Recently I was working on a prototype for DryBox for filament during printing. I found a membrane element that can dehumidify the box only by using electric power, maintenance free with no noise and without reservoirs. The problem cam from the cost of the membrane as everything good it comes with something bad :).

So I would like kindly to ask you, would you spend 200$ for dry box if :

  • It is maintenance free
  • Only require electric power
  • Do not produce any waste or noise
  • Do not use heat and it is 100% fire safe
  • Will be able to operate 24/7 and you will be able to leave your filaments in it constantly as it will consume 3-5W only.
(George Novtekov) #2

Here is my prototype so far:

missing/deleted image from Google+

(Simon Risowkin) #3

I would buy a food dryer for $20 and put a rotating plate in it. Basically the same thing.

(Cameron Spiller) #4

@Simon_Risowkin yep that’s what I did.

(Ulrich Baer) #5

@Simon_Risowkin those working with heat, George proposes a SPE with a much lower power consumption which could be always on in a storage device.

(Florian Ford) #6

Is there a link to the membrane? Is this the same thing as Osmotic dehumidifier?

(Ulrich Baer) #7

@Florian_Ford looks like the RD4 https://www.micro-dehumidifier.com/products/membranes/

(Peter Peters) #8

@Simon_Risowkin depends on the power consumption of the food dryer. 0.08 W per device is not that much for the RD version @George_Novtekov is using. Even if you use three of those.

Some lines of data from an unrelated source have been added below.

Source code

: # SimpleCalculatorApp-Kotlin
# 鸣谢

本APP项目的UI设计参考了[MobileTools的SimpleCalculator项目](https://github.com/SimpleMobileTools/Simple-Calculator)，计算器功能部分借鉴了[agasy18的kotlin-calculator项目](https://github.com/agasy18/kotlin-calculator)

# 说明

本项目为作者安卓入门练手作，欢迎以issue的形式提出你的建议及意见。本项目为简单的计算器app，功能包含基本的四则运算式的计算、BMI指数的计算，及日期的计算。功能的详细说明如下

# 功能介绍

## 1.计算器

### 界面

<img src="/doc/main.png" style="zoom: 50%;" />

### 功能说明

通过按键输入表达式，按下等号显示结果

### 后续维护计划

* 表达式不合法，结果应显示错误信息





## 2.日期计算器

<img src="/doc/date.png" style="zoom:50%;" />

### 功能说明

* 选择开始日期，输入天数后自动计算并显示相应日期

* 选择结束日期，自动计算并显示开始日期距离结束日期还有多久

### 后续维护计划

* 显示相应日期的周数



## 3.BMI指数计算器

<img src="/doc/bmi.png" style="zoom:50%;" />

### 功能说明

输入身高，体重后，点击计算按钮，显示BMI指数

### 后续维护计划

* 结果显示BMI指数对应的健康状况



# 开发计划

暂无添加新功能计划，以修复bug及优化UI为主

And I believe he is intending to use it as a storage while printing. I don’t think that will work with the food dryer. Al though that is great for drying wet filament, instead of using an oven.

(Florian Ford) #9

@Ulrich_Baer Those look so High Tech … if one is getting that much value from his printer(S) then it could be justified… otherwise perhaps not. It’s a matter of money-in/money(value)-out

(Griffin Paquette) #10

$200 is far too much for consumer level. We print a lot of nylon at school (like many Kg a week) and even then we just keep it in a general monitored dry box

(Ryan Carlyle) #11

Have to weigh the convenience value and lifetime economics against something like calcium chloride desiccant (eg Damp-Rid.) I use polypropylene gasketed boxes (from Container Store) with a small tub of damp-rid and that keeps nylon dry for over a year. An M6 Bowden fitting and M6 nut provide an easy airtight penetration for a filament feed tube.

One downside to non-heater dehumidifier options is that they won’t initially dry PC and nylon. They can keep dried nylon dry but it’s very hard to pull out existing moisture without adding heat. The flimsy vacuum bag and ~20g silica packet the filament is delivered with does not guarantee the filament is dry when you get it. (PLA, ABS, and PETG can be dried with just desiccant or dry air though.)

(Simon Risowkin) #12

@Peter_Peters
ATM I use ZERO power consumption dry box: IKEA container with lid and a fair amount of silica gel cat litter at the bottom :slight_smile:

(Smash Smashin) #13

I believe such dry box will be very useful to keep moisture sensitive filaments dry when a spool is printed for couple of months

(Jeff DeMaagd) #14

I might consider it. But even with the price at hand it seems too efficient to be true.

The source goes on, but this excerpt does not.